ALTRA FUNZIONE: COSTRINGERE A (RI)PENSARCI
La versione del silenzio-assenso dei nostri fondi pensione è un po’ diversa da quella appena vista. Da noi si ha un arco temporale di sei mesi e se le persone non danno disdetta entro quei sei mesi poi rimangono all'interno del fondo - e come sappiamo, a meno di certi casi come la perdita dei requisiti di adesione al fondo o altre situazioni più spiacevoli, non si può più uscire dal fondo pensione. Però questi sei mesi di silenzio-assenso puntano anche a costringere a riflettere sull’adesione al fondo pensione. Dovendo premurarci noi di comunicare se vogliamo aderire o meno, siamo anche costretti a pensare, o ripensare, se vogliamo lasciare il nostro Tfr in azienda oppure metterlo nel fondo pensione. Potremmo rivedere la nostra posizione, apprendere maggiori informazioni, magari migliori rispetto a quelle di anni fa quando la conoscenza era inferiore. Può anche essere l'occasione per rivedere le nostre posizioni e analizzare la nostra situazione finanziaria e anche pensionistica. Tanti anni fa potremmo avere detto di no al fondo pensione basandoci su delle informazioni che non erano corrette oppure perché avevamo una percezione diversa di quello che era il nostro futuro pensionistico, così come potevamo ritenere di essere troppo lontani dal momento del ritiro, pur sbagliando, da non ritenere così importante pensare alla pensione.
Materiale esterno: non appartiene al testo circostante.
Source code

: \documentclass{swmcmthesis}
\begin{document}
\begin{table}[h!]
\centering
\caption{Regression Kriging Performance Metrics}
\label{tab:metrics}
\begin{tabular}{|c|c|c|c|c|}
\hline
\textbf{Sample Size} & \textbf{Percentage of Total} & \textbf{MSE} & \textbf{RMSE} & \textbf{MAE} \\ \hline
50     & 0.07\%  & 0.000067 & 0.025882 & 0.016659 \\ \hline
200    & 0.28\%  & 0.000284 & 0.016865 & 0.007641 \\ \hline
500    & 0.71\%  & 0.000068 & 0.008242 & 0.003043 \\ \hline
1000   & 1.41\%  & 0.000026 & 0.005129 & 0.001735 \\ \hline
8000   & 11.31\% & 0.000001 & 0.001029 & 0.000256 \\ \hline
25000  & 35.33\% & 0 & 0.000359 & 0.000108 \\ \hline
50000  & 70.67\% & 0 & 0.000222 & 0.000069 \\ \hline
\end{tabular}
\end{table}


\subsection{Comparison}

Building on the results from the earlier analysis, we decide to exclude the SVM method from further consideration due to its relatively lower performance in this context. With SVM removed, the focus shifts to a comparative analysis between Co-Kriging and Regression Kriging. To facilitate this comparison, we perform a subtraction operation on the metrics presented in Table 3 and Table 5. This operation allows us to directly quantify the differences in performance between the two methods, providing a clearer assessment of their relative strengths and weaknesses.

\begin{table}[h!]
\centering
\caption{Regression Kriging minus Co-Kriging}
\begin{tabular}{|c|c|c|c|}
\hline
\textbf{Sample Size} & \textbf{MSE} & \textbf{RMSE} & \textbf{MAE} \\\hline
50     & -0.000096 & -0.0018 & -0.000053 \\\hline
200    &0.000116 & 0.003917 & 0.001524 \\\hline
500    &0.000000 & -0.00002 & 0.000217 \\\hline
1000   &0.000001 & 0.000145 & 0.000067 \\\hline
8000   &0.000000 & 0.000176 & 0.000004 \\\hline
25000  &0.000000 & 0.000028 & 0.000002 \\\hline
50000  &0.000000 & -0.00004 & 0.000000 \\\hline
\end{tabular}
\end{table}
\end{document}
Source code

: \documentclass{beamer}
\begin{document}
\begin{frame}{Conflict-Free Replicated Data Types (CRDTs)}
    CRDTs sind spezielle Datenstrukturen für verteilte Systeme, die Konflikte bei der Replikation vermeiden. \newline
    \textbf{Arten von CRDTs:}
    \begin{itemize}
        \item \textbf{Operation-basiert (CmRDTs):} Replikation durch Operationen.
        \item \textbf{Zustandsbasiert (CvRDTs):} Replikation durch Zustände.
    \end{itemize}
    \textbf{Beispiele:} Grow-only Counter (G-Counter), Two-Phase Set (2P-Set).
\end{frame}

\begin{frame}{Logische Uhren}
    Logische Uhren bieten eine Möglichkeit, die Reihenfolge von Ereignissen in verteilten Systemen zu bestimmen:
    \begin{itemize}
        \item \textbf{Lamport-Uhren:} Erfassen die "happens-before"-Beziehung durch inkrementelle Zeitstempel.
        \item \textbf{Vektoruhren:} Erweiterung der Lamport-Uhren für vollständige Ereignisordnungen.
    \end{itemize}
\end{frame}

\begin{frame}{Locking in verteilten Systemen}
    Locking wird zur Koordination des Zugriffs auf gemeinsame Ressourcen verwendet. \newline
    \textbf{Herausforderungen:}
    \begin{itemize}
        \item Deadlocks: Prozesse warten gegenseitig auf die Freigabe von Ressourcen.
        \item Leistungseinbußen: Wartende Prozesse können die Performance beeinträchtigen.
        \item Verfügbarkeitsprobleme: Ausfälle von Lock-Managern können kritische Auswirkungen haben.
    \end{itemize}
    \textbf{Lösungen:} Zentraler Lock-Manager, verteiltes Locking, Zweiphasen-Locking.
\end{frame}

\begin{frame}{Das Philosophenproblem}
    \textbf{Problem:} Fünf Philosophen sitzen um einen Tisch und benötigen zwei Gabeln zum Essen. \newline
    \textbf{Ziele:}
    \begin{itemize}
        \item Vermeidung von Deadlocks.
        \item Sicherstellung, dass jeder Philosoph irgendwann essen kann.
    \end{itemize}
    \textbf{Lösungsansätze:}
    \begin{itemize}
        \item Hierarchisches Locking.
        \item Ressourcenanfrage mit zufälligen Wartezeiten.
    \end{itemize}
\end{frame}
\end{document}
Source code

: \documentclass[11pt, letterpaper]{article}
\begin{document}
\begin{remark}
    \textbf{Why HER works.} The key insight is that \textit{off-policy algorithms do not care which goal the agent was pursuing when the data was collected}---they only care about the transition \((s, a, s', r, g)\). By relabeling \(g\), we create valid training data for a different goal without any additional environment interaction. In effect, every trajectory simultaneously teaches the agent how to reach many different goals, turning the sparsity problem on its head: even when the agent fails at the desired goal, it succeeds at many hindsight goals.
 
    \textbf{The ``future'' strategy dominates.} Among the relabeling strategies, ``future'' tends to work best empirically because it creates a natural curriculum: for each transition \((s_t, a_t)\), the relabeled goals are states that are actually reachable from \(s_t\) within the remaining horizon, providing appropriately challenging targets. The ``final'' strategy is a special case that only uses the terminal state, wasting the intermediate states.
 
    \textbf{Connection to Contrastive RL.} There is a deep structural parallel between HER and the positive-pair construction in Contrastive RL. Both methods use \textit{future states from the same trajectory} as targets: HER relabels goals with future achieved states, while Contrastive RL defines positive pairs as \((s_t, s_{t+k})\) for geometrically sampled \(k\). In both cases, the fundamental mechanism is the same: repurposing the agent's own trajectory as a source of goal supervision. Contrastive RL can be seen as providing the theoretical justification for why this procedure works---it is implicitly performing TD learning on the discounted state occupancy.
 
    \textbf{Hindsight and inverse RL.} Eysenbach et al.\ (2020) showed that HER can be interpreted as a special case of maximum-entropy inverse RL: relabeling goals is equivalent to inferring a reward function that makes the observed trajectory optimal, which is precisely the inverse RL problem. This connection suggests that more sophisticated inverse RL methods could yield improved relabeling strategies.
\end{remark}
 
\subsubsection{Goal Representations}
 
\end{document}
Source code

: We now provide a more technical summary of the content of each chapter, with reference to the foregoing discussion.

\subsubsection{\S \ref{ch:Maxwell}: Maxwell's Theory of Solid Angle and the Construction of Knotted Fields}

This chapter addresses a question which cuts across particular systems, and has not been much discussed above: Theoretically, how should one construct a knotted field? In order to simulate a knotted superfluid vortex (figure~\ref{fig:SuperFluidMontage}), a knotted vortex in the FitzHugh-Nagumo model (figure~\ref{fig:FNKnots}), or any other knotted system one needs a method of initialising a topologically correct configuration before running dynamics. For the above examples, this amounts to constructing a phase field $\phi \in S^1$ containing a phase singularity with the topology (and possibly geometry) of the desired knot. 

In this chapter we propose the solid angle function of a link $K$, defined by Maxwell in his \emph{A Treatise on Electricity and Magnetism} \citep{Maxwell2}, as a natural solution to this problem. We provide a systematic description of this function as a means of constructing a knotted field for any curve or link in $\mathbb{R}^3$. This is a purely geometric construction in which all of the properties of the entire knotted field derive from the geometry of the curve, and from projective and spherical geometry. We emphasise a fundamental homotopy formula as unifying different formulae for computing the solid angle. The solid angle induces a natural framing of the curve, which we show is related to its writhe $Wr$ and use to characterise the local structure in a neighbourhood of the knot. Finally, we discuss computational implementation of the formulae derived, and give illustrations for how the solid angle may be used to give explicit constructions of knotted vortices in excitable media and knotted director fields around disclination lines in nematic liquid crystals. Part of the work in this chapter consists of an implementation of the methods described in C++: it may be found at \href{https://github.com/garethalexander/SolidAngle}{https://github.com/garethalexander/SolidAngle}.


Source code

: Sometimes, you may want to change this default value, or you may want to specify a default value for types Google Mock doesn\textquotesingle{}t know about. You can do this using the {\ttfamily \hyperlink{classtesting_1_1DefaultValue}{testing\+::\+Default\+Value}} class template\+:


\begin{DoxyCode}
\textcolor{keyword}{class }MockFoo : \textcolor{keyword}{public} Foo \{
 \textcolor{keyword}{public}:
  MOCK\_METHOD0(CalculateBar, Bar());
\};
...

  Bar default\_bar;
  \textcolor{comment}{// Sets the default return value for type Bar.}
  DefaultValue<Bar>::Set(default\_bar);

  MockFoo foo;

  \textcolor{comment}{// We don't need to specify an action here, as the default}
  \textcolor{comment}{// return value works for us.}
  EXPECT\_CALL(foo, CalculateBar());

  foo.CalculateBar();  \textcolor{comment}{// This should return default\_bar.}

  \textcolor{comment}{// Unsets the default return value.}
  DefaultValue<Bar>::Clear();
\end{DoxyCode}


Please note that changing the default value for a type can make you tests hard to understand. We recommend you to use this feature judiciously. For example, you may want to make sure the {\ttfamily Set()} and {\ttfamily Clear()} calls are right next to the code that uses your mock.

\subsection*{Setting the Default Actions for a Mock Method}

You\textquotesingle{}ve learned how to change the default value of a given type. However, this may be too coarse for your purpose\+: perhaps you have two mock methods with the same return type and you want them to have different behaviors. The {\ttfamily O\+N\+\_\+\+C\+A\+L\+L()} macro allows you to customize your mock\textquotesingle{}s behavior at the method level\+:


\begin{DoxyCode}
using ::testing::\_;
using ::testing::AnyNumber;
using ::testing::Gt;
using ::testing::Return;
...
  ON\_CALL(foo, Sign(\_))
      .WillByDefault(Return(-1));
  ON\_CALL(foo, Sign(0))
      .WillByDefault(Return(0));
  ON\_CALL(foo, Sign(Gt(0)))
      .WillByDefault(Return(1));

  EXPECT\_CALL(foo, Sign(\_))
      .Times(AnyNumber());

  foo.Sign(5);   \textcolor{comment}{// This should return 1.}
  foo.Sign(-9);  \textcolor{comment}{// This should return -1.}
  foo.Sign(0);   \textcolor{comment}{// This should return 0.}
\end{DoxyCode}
Sono passati anni, le informazioni sono aumentate, le persone sono cambiate e hanno dei bisogni diversi, hanno un orizzonte temporale diverso e possono iniziare ad avere anche timori diversi da quelli di tanti anni fa. Sono quindi molti i fattori che rendono il silenzio-assenso una strategia ragionata, corroborata da analisi sociologiche, comportamentali e non è dovuto a un semplice motivo di costrizione nei confronti delle persone. E dato che c’è tempo sei mesi per comunicare il nostro dissenso, la nostra libertà di scelta è salvaguardata.